◆ WHAT TO PRODUCE: Transcribe, leaving out every picture, the lines that run from the start of the listing below through the line with "If you don't".

◆ DATA TO EXAMINE:
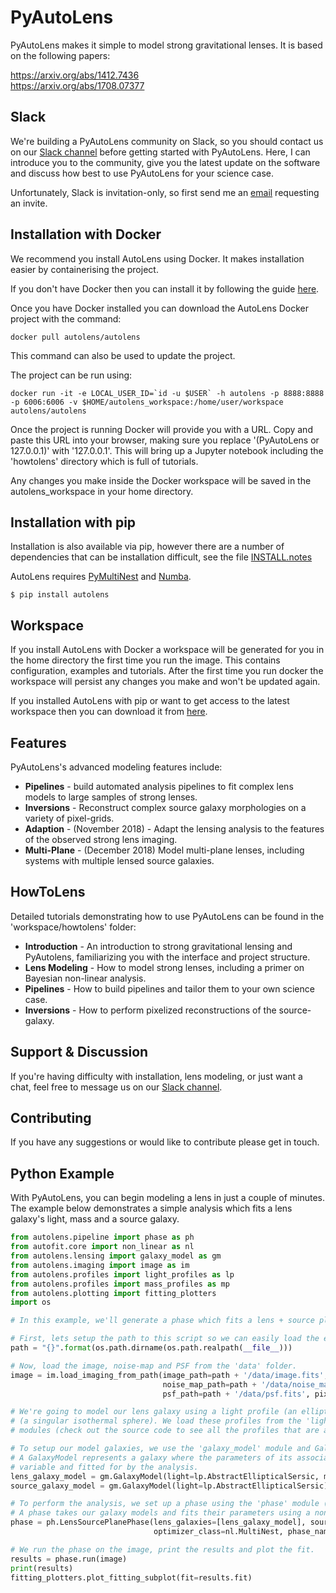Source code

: # PyAutoLens

PyAutoLens makes it simple to model strong gravitational lenses. It is based on the following papers:

https://arxiv.org/abs/1412.7436<br/>
https://arxiv.org/abs/1708.07377

## Slack

We're building a PyAutoLens community on Slack, so you should contact us on our [Slack channel](https://pyautolens.slack.com/) before getting started with PyAutoLens. Here, I can introduce you to the community, give you the latest update on the software and discuss how best to use PyAutoLens for your science case.

Unfortunately, Slack is invitation-only, so first send me an [email](https://github.com/Jammy2211) requesting an invite.

## Installation with Docker

We recommend you install AutoLens using Docker. It makes installation easier by containerising the project.

If you don't have Docker then you can install it by following the guide [here](https://docs.docker.com/install/).

Once you have Docker installed you can download the AutoLens Docker project with the command:

```
docker pull autolens/autolens
```

This command can also be used to update the project.

The project can be run using:

```
docker run -it -e LOCAL_USER_ID=`id -u $USER` -h autolens -p 8888:8888 -p 6006:6006 -v $HOME/autolens_workspace:/home/user/workspace autolens/autolens
```

Once the project is running Docker will provide you with a URL. Copy and paste this URL into your browser, making sure you replace '(PyAutoLens or 127.0.0.1)' with '127.0.0.1'. This will bring up a Jupyter notebook including the 'howtolens' directory which is full of tutorials.

Any changes you make inside the Docker workspace will be saved in the autolens_workspace in your home directory.

## Installation with pip

Installation is also available via pip, however there are a number of dependencies that can be installation difficult, see the file [INSTALL.notes](https://github.com/Jammy2211/PyAutoLens/blob/master/INSTALL.notes)

AutoLens requires [PyMultiNest](http://johannesbuchner.github.io/pymultinest-tutorial/install.html) and [Numba](https://github.com/numba/numba).

```
$ pip install autolens
```

## Workspace

If you install AutoLens with Docker a workspace will be generated for you in the home directory the first time you run the image. This contains configuration, examples and tutorials. After the first time you run docker the workspace will persist any changes you make and won't be updated again.

If you installed AutoLens with pip or want to get access to the latest workspace then you can download it from [here](https://drive.google.com/open?id=1QOwXBy2CFmdngN35tjQ4AsoiEHKWpoHR).

## Features

PyAutoLens's advanced modeling features include:

- **Pipelines** - build automated analysis pipelines to fit complex lens models to large samples of strong lenses.
- **Inversions** - Reconstruct complex source galaxy morphologies on a variety of pixel-grids.
- **Adaption** - (November 2018) - Adapt the lensing analysis to the features of the observed strong lens imaging.
- **Multi-Plane** - (December 2018) Model multi-plane lenses, including systems with multiple lensed source galaxies.

## HowToLens

Detailed tutorials demonstrating how to use PyAutoLens can be found in the 'workspace/howtolens' folder:

- **Introduction** - An introduction to strong gravitational lensing and PyAutolens, familiarizing you with the interface and project structure.
- **Lens Modeling** - How to model strong lenses, including a primer on Bayesian non-linear analysis.
- **Pipelines** - How to build pipelines and tailor them to your own science case.
- **Inversions** - How to perform pixelized reconstructions of the source-galaxy.

## Support & Discussion

If you're having difficulty with installation, lens modeling, or just want a chat, feel free to message us on our [Slack channel](https://pyautolens.slack.com/).

## Contributing

If you have any suggestions or would like to contribute please get in touch.

## Python Example

With PyAutoLens, you can begin modeling a lens in just a couple of minutes. The example below demonstrates a simple analysis which fits a lens galaxy's light, mass and a source galaxy.

```python
from autolens.pipeline import phase as ph
from autofit.core import non_linear as nl
from autolens.lensing import galaxy_model as gm
from autolens.imaging import image as im
from autolens.profiles import light_profiles as lp
from autolens.profiles import mass_profiles as mp
from autolens.plotting import fitting_plotters
import os

# In this example, we'll generate a phase which fits a lens + source plane system.

# First, lets setup the path to this script so we can easily load the example data.
path = "{}".format(os.path.dirname(os.path.realpath(__file__)))

# Now, load the image, noise-map and PSF from the 'data' folder.
image = im.load_imaging_from_path(image_path=path + '/data/image.fits',
                                  noise_map_path=path + '/data/noise_maps.fits',
                                  psf_path=path + '/data/psf.fits', pixel_scale=0.1)

# We're going to model our lens galaxy using a light profile (an elliptical Sersic) and mass profile
# (a singular isothermal sphere). We load these profiles from the 'light_profile (lp)' and 'mass_profile (mp)'
# modules (check out the source code to see all the profiles that are available).

# To setup our model galaxies, we use the 'galaxy_model' module and GalaxyModel class. 
# A GalaxyModel represents a galaxy where the parameters of its associated profiles are 
# variable and fitted for by the analysis.
lens_galaxy_model = gm.GalaxyModel(light=lp.AbstractEllipticalSersic, mass=mp.EllipticalIsothermal)
source_galaxy_model = gm.GalaxyModel(light=lp.AbstractEllipticalSersic)

# To perform the analysis, we set up a phase using the 'phase' module (imported as 'ph').
# A phase takes our galaxy models and fits their parameters using a non-linear search (in this case, MultiNest).
phase = ph.LensSourcePlanePhase(lens_galaxies=[lens_galaxy_model], source_galaxies=[source_galaxy_model],
                                optimizer_class=nl.MultiNest, phase_name='phase_example')

# We run the phase on the image, print the results and plot the fit.
results = phase.run(image)
print(results)
fitting_plotters.plot_fitting_subplot(fit=results.fit)

```
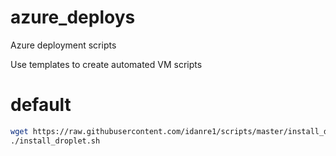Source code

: # azure_deploys
Azure deployment scripts

Use templates to create automated VM scripts
# default
```sh
wget https://raw.githubusercontent.com/idanre1/scripts/master/install_droplet.sh; chmod +x install_droplet.sh
./install_droplet.sh
```
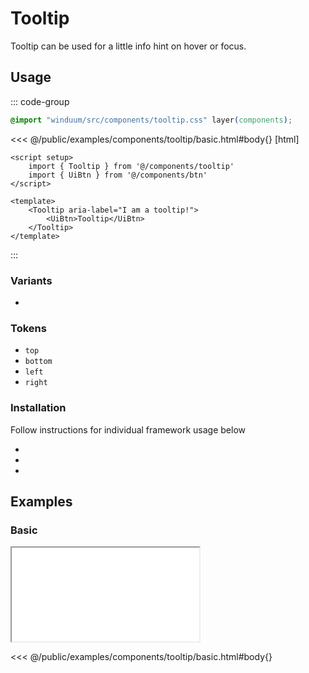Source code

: # Tooltip
Tooltip can be used for a little info hint on hover or focus.

<ViewSourceGh href="https://github.com/winduum/winduum/blob/main/src/components/tooltip" />

## Usage

::: code-group
```css
@import "winduum/src/components/tooltip.css" layer(components);
```
<<< @/public/examples/components/tooltip/basic.html#body{} [html]
```vue
<script setup>
    import { Tooltip } from '@/components/tooltip'
    import { UiBtn } from '@/components/btn'
</script>

<template>
    <Tooltip aria-label="I am a tooltip!">
        <UiBtn>Tooltip</UiBtn>
    </Tooltip>
</template>
```
:::

### Variants
* <LinkGh name="default" path="components/tooltip" />

### Tokens
* `top`
* `bottom`
* `left`
* `right`

### Installation
Follow instructions for individual framework usage below

* <LinkGh name="winduum" url="https://github.com/winduum/winduum/blob/main/src/components/tooltip" />
* <LinkGh name="winduum-vue" url="https://github.com/winduum/winduum-vue/blob/main/src/components/tooltip" />
* <LinkGh name="winduum-react" url="https://github.com/winduum/winduum-react/blob/main/src/components/tooltip" />

## Examples

### Basic

<iframe onload="this.style.visibility = 'visible';" src="/examples/components/tooltip/basic.html"></iframe>

<<< @/public/examples/components/tooltip/basic.html#body{}

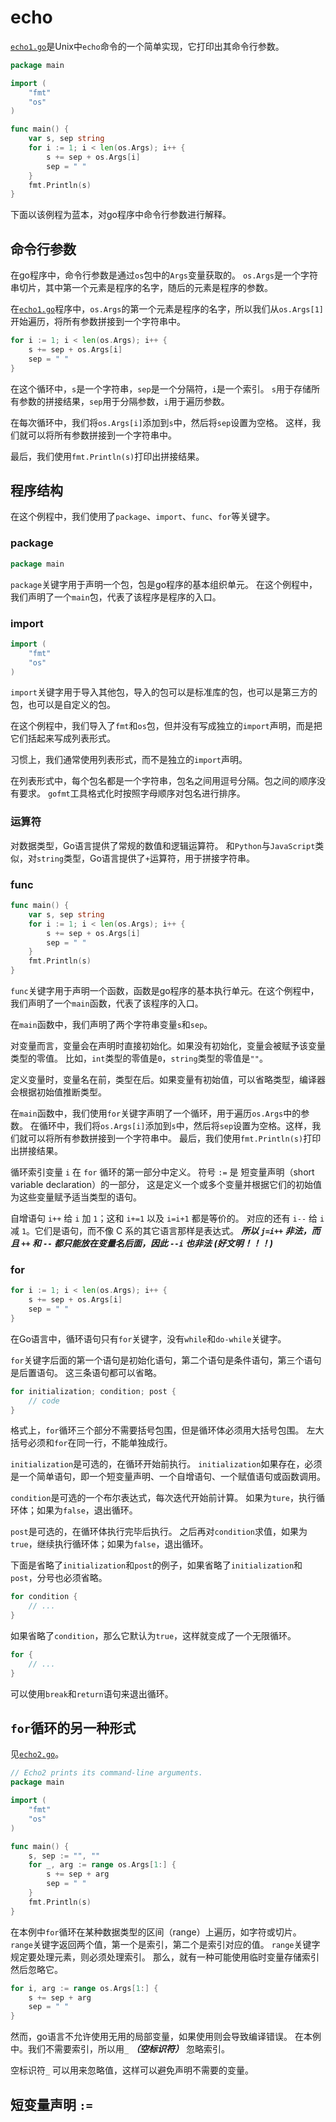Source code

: # echo

[`echo1.go`](./echo1/echo1.go)是Unix中`echo`命令的一个简单实现，它打印出其命令行参数。

```go
package main

import (
	"fmt"
	"os"
)

func main() {
	var s, sep string
	for i := 1; i < len(os.Args); i++ {
		s += sep + os.Args[i]
		sep = " "
	}
	fmt.Println(s)
}
```
下面以该例程为蓝本，对go程序中命令行参数进行解释。

## 命令行参数

在go程序中，命令行参数是通过`os`包中的`Args`变量获取的。
`os.Args`是一个字符串切片，其中第一个元素是程序的名字，随后的元素是程序的参数。

在[`echo1.go`](./echo1/echo1.go)程序中，`os.Args`的第一个元素是程序的名字，所以我们从`os.Args[1]`开始遍历，将所有参数拼接到一个字符串中。

```go
for i := 1; i < len(os.Args); i++ {
	s += sep + os.Args[i]
	sep = " "
}
```

在这个循环中，`s`是一个字符串，`sep`是一个分隔符，`i`是一个索引。
`s`用于存储所有参数的拼接结果，`sep`用于分隔参数，`i`用于遍历参数。

在每次循环中，我们将`os.Args[i]`添加到`s`中，然后将`sep`设置为空格。
这样，我们就可以将所有参数拼接到一个字符串中。

最后，我们使用`fmt.Println(s)`打印出拼接结果。

## 程序结构

在这个例程中，我们使用了`package`、`import`、`func`、`for`等关键字。

### package
```go
package main
```

`package`关键字用于声明一个包，包是go程序的基本组织单元。
在这个例程中，我们声明了一个`main`包，代表了该程序是程序的入口。

### import

```go
import (
	"fmt"
	"os"
)
```

`import`关键字用于导入其他包，导入的包可以是标准库的包，也可以是第三方的包，也可以是自定义的包。

在这个例程中，我们导入了`fmt`和`os`包，但并没有写成独立的`import`声明，而是把它们括起来写成列表形式。

习惯上，我们通常使用列表形式，而不是独立的`import`声明。

在列表形式中，每个包名都是一个字符串，包名之间用逗号分隔。包之间的顺序没有要求。
`gofmt`工具格式化时按照字母顺序对包名进行排序。

### 运算符

对数据类型，Go语言提供了常规的数值和逻辑运算符。
和`Python`与`JavaScript`类似，对`string`类型，Go语言提供了`+`运算符，用于拼接字符串。

### func

```go
func main() {
	var s, sep string
	for i := 1; i < len(os.Args); i++ {
		s += sep + os.Args[i]
		sep = " "
	}
	fmt.Println(s)
}
```

`func`关键字用于声明一个函数，函数是go程序的基本执行单元。在这个例程中，我们声明了一个`main`函数，代表了该程序的入口。

在`main`函数中，我们声明了两个字符串变量`s`和`sep`。

对变量而言，变量会在声明时直接初始化。如果没有初始化，变量会被赋予该变量类型的零值。
比如，`int`类型的零值是`0`，`string`类型的零值是`""`。

定义变量时，变量名在前，类型在后。如果变量有初始值，可以省略类型，编译器会根据初始值推断类型。

在`main`函数中，我们使用`for`关键字声明了一个循环，用于遍历`os.Args`中的参数。
在循环中，我们将`os.Args[i]`添加到`s`中，然后将`sep`设置为空格。这样，我们就可以将所有参数拼接到一个字符串中。
最后，我们使用`fmt.Println(s)`打印出拼接结果。

循环索引变量 `i` 在 `for` 循环的第一部分中定义。
符号 `:=` 是 短变量声明（short variable declaration）的一部分，
这是定义一个或多个变量并根据它们的初始值为这些变量赋予适当类型的语句。

自增语句 `i++` 给 `i` 加 `1`；这和 `i+=1` 以及 `i=i+1` 都是等价的。
对应的还有 `i--` 给 `i` 减 `1`。它们是语句，而不像 C 系的其它语言那样是表达式。
***所以 `j=i++` 非法，而且 `++` 和 `--` 都只能放在变量名后面，因此 `--i` 也非法 (好文明！！！)***

### for

```go
for i := 1; i < len(os.Args); i++ {
    s += sep + os.Args[i]
    sep = " "
}
```

在Go语言中，循环语句只有`for`关键字，没有`while`和`do-while`关键字。

`for`关键字后面的第一个语句是初始化语句，第二个语句是条件语句，第三个语句是后置语句。
这三条语句都可以省略。

```go
for initialization; condition; post {
    // code
}
```

格式上，`for`循环三个部分不需要括号包围，但是循环体必须用大括号包围。
左大括号必须和`for`在同一行，不能单独成行。

`initialization`是可选的，在循环开始前执行。
`initialization`如果存在，必须是一个简单语句，即一个短变量声明、一个自增语句、一个赋值语句或函数调用。

`condition`是可选的一个布尔表达式，每次迭代开始前计算。
如果为`ture`，执行循环体；如果为`false`，退出循环。

`post`是可选的，在循环体执行完毕后执行。
之后再对`condition`求值，如果为`true`，继续执行循环体；如果为`false`，退出循环。

下面是省略了`initialization`和`post`的例子，如果省略了`initialization`和`post`，分号也必须省略。

```go
for condition {
    // ...
}
```

如果省略了`condition`，那么它默认为`true`，这样就变成了一个无限循环。

```go
for {
    // ...
}
```

可以使用`break`和`return`语句来退出循环。

## `for`循环的另一种形式

见[`echo2.go`](./echo2/echo2.go)。

```go
// Echo2 prints its command-line arguments.
package main

import (
	"fmt"
	"os"
)

func main() {
	s, sep := "", ""
	for _, arg := range os.Args[1:] {
		s += sep + arg
		sep = " "
	}
	fmt.Println(s)
}
```

在本例中`for`循环在某种数据类型的区间（range）上遍历，如字符或切片。
`range`关键字返回两个值，第一个是索引，第二个是索引对应的值。
`range`关键字规定要处理元素，则必须处理索引。
那么，就有一种可能使用临时变量存储索引然后忽略它。

```go
for i, arg := range os.Args[1:] {
    s += sep + arg
    sep = " "
}
```

然而，go语言不允许使用无用的局部变量，如果使用则会导致编译错误。
在本例中。我们不需要索引，所以用`_` ***（空标识符）*** 忽略索引。

空标识符`_` 可以用来忽略值，这样可以避免声明不需要的变量。

## 短变量声明 `:=`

◆ REPLY:
Source code

: # PyAutoLens

PyAutoLens makes it simple to model strong gravitational lenses. It is based on the following papers:

https://arxiv.org/abs/1412.7436<br/>
https://arxiv.org/abs/1708.07377

## Slack

We're building a PyAutoLens community on Slack, so you should contact us on our [Slack channel](https://pyautolens.slack.com/) before getting started with PyAutoLens. Here, I can introduce you to the community, give you the latest update on the software and discuss how best to use PyAutoLens for your science case.

Unfortunately, Slack is invitation-only, so first send me an [email](https://github.com/Jammy2211) requesting an invite.

## Installation with Docker

We recommend you install AutoLens using Docker. It makes installation easier by containerising the project.

If you don't have Docker then you can install it by following the guide [here](https://docs.docker.com/install/).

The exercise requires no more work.